The bank had already filed several other requests to charge a few days before this supplemental request was filed.
The amended counterclaim alleged Joseph Voll’s fraudulent or inequitable conduct “as ratified by the Plaintiff, Antoinette P. Voll, in that she accepted the results of said conduct with an intent to ratify the same and with full knowledge of all the material circumstances.”
The plaintiffs also argue that the trial court should not have entertained the request to charge on ratification because it was filed five days after a deadline imposed by the court in chambers for the filing of requests to charge. Practice Book § 317 provides that “[wjritten requests to charge the jury must be filed . . . before the beginning of the arguments or at such earlier time during the trial as the court directs . . . .” In this case, the bank filed its request to charge before closing arguments had begun, but after an earlier deadline set by the court. Section 317, which expressly empowers a trial court to establish an earlier deadline for the submission of requests to charge, impliedly empowers the court to modify its prior scheduling order. Indeed, this court has held that a trial court has discre*433tion to consider a request to charge filed even after arguments have begun. Zupanick v. Fielding, 114 Conn. 345, 348-49, 158 A. 881 (1932); Farrington v. Cheponis, 84 Conn. 1, 9, 78 A. 652 (1911).
The plaintiffs do not claim that there was insufficient evidence of Antoinette Voll’s ratification of her husband’s conduct.
One interrogatory queried the jurors about whether Antoinette Voll had ratified her husband’s conduct. See footnote 9, supra.

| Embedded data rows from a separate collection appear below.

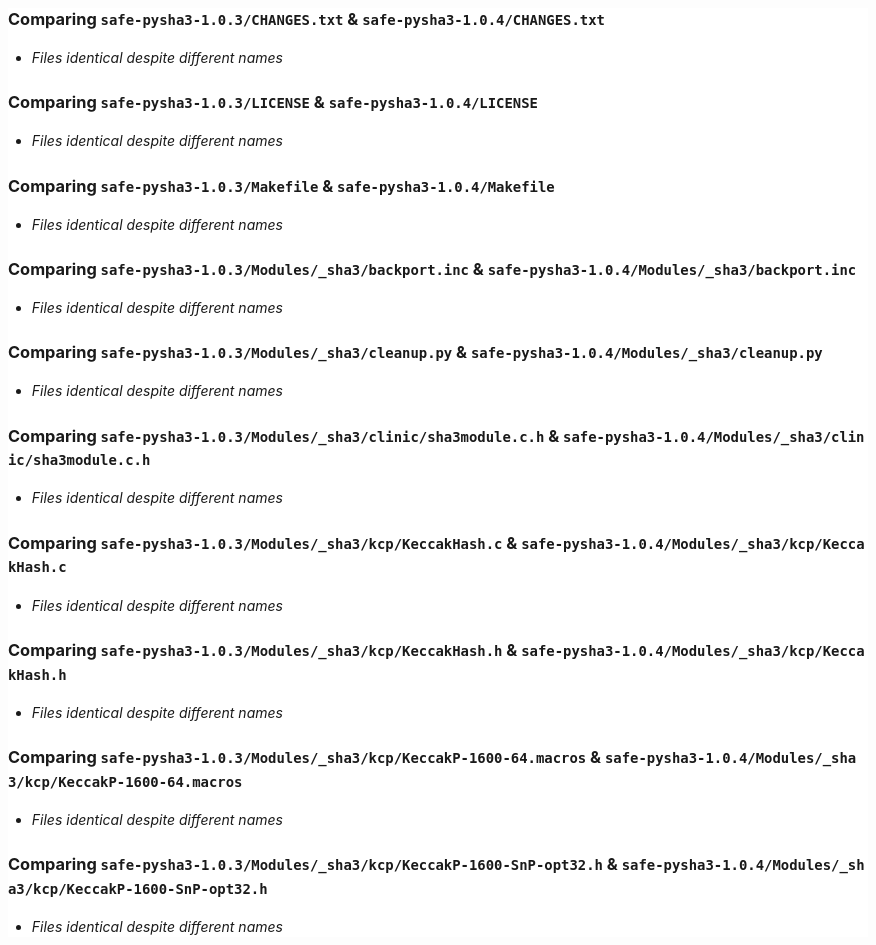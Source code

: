 ### Comparing `safe-pysha3-1.0.3/CHANGES.txt` & `safe-pysha3-1.0.4/CHANGES.txt`

 * *Files identical despite different names*

### Comparing `safe-pysha3-1.0.3/LICENSE` & `safe-pysha3-1.0.4/LICENSE`

 * *Files identical despite different names*

### Comparing `safe-pysha3-1.0.3/Makefile` & `safe-pysha3-1.0.4/Makefile`

 * *Files identical despite different names*

### Comparing `safe-pysha3-1.0.3/Modules/_sha3/backport.inc` & `safe-pysha3-1.0.4/Modules/_sha3/backport.inc`

 * *Files identical despite different names*

### Comparing `safe-pysha3-1.0.3/Modules/_sha3/cleanup.py` & `safe-pysha3-1.0.4/Modules/_sha3/cleanup.py`

 * *Files identical despite different names*

### Comparing `safe-pysha3-1.0.3/Modules/_sha3/clinic/sha3module.c.h` & `safe-pysha3-1.0.4/Modules/_sha3/clinic/sha3module.c.h`

 * *Files identical despite different names*

### Comparing `safe-pysha3-1.0.3/Modules/_sha3/kcp/KeccakHash.c` & `safe-pysha3-1.0.4/Modules/_sha3/kcp/KeccakHash.c`

 * *Files identical despite different names*

### Comparing `safe-pysha3-1.0.3/Modules/_sha3/kcp/KeccakHash.h` & `safe-pysha3-1.0.4/Modules/_sha3/kcp/KeccakHash.h`

 * *Files identical despite different names*

### Comparing `safe-pysha3-1.0.3/Modules/_sha3/kcp/KeccakP-1600-64.macros` & `safe-pysha3-1.0.4/Modules/_sha3/kcp/KeccakP-1600-64.macros`

 * *Files identical despite different names*

### Comparing `safe-pysha3-1.0.3/Modules/_sha3/kcp/KeccakP-1600-SnP-opt32.h` & `safe-pysha3-1.0.4/Modules/_sha3/kcp/KeccakP-1600-SnP-opt32.h`

 * *Files identical despite different names*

The court instructed: “If a party fails to call to the stand a witness, who was within his power to produce and who would naturally have been produced by him, you are entitled to infer the witness’ testimony would have been unfavorable to the party failing to call the witness. And you may consider that fact in arriving at your decision. During the arguments, the lawyers referred to the fact that Mrs. Voll was not called as a witness. There are two requirements for the operation of this rule. First, the witness must be available. Second, the witness must be a witness whom the party would naturally produce. A witness, who would naturally be produced by a party, is one who is known to that party and who, by reason of his or her relationship to that party, or to the issues, or both, could reasonably be expected to have peculiar or superior information, which would be material to the case and which, if favorable to the party, the party would have produced.”
Although the plaintiffs also seem to argue on appeal that the Secondino instruction should not have been given because Antoinette Voll was not a witness that the plaintiffs would naturally have produced, they did not advance this argument in the trial court. Consequently, we decline to consider it on appeal. See Practice Book § 4185.